Extracting Website Data and Creating APIs with WrapAPI

    Ardian Haxha
    Share

    Today, almost all services we use have some sort of API. Some web applications are even built from API points alone, being passed to some kind of front-end view. If you’re a consumer of a service that provides an API, you’ll sometimes need more features or find limits to what the API can offer. In this article, we’ll cover a service that’s useful both for API consumers and creators.

    I always go with the saying that, if there’s a web interface, you can build your own API over it. WrapAPI tries to make this process easier. If you’re familiar with the process of web scraping/crawling (or extracting data from websites), you’ll see the magic of WrapAPI.

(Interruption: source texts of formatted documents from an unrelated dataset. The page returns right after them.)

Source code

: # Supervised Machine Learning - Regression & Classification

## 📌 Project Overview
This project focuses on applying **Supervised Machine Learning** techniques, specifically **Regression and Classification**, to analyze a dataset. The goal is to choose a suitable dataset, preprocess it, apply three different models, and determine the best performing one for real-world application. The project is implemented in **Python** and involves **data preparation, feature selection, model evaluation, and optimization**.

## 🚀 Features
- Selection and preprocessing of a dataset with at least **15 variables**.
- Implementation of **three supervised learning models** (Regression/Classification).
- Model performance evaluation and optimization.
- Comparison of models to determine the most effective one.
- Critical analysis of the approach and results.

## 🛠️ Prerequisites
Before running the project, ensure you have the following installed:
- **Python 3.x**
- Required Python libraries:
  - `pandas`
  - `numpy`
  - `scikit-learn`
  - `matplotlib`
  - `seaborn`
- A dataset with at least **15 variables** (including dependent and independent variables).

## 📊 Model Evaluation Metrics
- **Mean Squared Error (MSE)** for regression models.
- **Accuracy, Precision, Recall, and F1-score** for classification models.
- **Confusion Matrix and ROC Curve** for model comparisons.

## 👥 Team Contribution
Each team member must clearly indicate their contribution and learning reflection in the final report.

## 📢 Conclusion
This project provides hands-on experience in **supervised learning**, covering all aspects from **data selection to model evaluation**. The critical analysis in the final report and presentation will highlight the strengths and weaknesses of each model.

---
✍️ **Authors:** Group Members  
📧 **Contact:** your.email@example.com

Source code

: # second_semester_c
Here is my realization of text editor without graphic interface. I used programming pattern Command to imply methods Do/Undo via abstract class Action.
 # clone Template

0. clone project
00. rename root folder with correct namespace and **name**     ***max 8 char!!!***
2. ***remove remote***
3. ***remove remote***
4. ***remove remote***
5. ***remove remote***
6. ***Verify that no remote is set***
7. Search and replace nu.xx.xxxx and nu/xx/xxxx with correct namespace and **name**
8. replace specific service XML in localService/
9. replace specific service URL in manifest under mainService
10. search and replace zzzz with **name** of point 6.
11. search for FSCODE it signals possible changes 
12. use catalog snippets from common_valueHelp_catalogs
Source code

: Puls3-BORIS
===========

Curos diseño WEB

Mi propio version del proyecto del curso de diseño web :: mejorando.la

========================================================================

    WrapAPI offers a service that allows you to easily extract information from websites and create APIs from the data. It provides an easy, interactive way of selecting what information you want to get. With just a few clicks, you can have your API online.

    To follow along with this tutorial, I recommend you head over to wrapapi.com and create an account.

    How To Get Around WrapAPI

    On the WrapAPI site, you’ll see that you can start to build your project right away — although, unless you create an account, your work won’t be saved.

    Once you’ve signed up, click the Try building an API button.

    WrapAPI Web Builder

    You’ll be presented by a browser-like interface. On top of the site we’re presented with a URL bar. As an example, WrapAPI uses Hacker News (https://news.ycombinator.com/). If you click the URL to change it to something else, you’ll see more options related to the request you want to make. We’ll use the default options, and only change the URL to https://www.sitepoint.com/javascript/. We’re covering only the GET method, as we only want to get data in this example.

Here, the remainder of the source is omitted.